In a 20th-anniversary retrospective of "Saving Private Ryan" in 2018, Spielberg told Chicago Tribune that his recurring interest in the war — which would lead him to "The Pacific" after "Band of Brothers" — began when he was young, as seen in "The Fabelmans." The preoccupation with this subject, he said, arose out of family conversations:

"Growing up, it was the seminal conversation inside my family. My parents talked about the Holocaust and they talked about World War II. And I was born knowing this. My dad was a veteran — he's still with us, thank God, 101 years old — he was in the Army Air Corps from 1942 to the beginning of 1945. He had many veterans over to the house, and I became absolutely obsessed with the Second World War, based on my father's stories, recollections and also based on all the World War II movies that eventually began playing on American television."
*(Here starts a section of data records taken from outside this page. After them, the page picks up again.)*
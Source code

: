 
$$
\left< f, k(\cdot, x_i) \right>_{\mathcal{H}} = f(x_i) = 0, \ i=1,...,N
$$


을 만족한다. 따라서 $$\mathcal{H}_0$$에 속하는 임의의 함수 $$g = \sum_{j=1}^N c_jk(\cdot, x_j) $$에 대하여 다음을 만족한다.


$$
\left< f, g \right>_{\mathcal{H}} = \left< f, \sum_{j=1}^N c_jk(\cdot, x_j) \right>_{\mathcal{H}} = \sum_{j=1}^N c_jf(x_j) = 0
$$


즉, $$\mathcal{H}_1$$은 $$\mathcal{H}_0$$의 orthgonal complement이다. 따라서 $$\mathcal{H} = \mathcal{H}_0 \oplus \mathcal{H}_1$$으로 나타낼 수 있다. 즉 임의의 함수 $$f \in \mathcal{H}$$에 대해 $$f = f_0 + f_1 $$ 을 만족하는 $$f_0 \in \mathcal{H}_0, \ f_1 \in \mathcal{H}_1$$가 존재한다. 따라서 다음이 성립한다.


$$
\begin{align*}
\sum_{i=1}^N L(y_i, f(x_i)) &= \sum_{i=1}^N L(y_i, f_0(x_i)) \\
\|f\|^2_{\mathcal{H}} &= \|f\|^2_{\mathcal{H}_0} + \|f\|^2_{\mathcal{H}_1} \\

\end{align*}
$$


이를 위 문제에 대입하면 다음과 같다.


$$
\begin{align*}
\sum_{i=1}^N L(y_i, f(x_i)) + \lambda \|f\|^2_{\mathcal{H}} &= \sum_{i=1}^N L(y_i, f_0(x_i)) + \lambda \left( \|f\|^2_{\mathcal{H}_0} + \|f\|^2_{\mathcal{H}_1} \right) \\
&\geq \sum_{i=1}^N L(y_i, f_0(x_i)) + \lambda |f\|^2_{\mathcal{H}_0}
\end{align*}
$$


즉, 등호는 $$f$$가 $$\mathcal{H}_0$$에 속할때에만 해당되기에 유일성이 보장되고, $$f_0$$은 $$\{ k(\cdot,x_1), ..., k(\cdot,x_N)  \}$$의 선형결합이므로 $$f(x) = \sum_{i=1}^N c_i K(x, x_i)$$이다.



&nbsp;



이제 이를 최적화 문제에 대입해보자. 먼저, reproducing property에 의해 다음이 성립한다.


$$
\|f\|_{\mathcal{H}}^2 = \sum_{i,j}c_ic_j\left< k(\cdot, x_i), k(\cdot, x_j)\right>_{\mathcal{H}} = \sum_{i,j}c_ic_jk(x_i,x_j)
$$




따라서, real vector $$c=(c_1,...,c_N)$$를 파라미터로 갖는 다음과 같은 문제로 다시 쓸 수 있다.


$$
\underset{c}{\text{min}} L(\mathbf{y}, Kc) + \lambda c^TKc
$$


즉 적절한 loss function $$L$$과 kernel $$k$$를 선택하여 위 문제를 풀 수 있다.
'The next generation of everything'

It's fitting, given his exposure to war movies on television, that Steven Spielberg would bring "Band of Brothers" to HBO. He served as co-creator and co-executive producer, lending the series his name recognition, though Tom Hanks first developed it with showrunner Erik Jendresen. Most of "Band of Brothers" was shot at Hatfield Aerodrome, which the making-of documentary describes as "a 1,100-acre back lot" in England. It was once an airfield, but for "Band of Brothers," it was "continually modified to portray 11 different European locations."

According to Movie-Locations.com, the village set was the same one built for "Saving Private Ryan," where it was used to depict the French town of Ramelle, the setting of the climactic "Alamo" bridge battle. The difference here was that "Band of Brothers" was using more of the surrounding acreage. As Hanks explained in the documentary, this enabled the production to appear as though it were location-hopping, even though much of it was shot in the same place:

"It's about five times bigger than what we had on 'Saving Private Ryan.' We're in Albourne and Upottery in England. We're in France, Normandy, Holland. We're in Bastogne. We're all over the place here. [...] It's a first-rate production facility for recreating the past, as well as sort of the next generation of everything, the next generation of special effects, the next generation of computer-generated effects."

Making use of thousands of American and German period costumes, "Band of Brothers" came just two years after "The Sopranos" premiered on HBO. It's an early example of the prestige miniseries, one that lobbied talent and resources from the movies to help usher in a new Golden Age of TV, which continues to this day.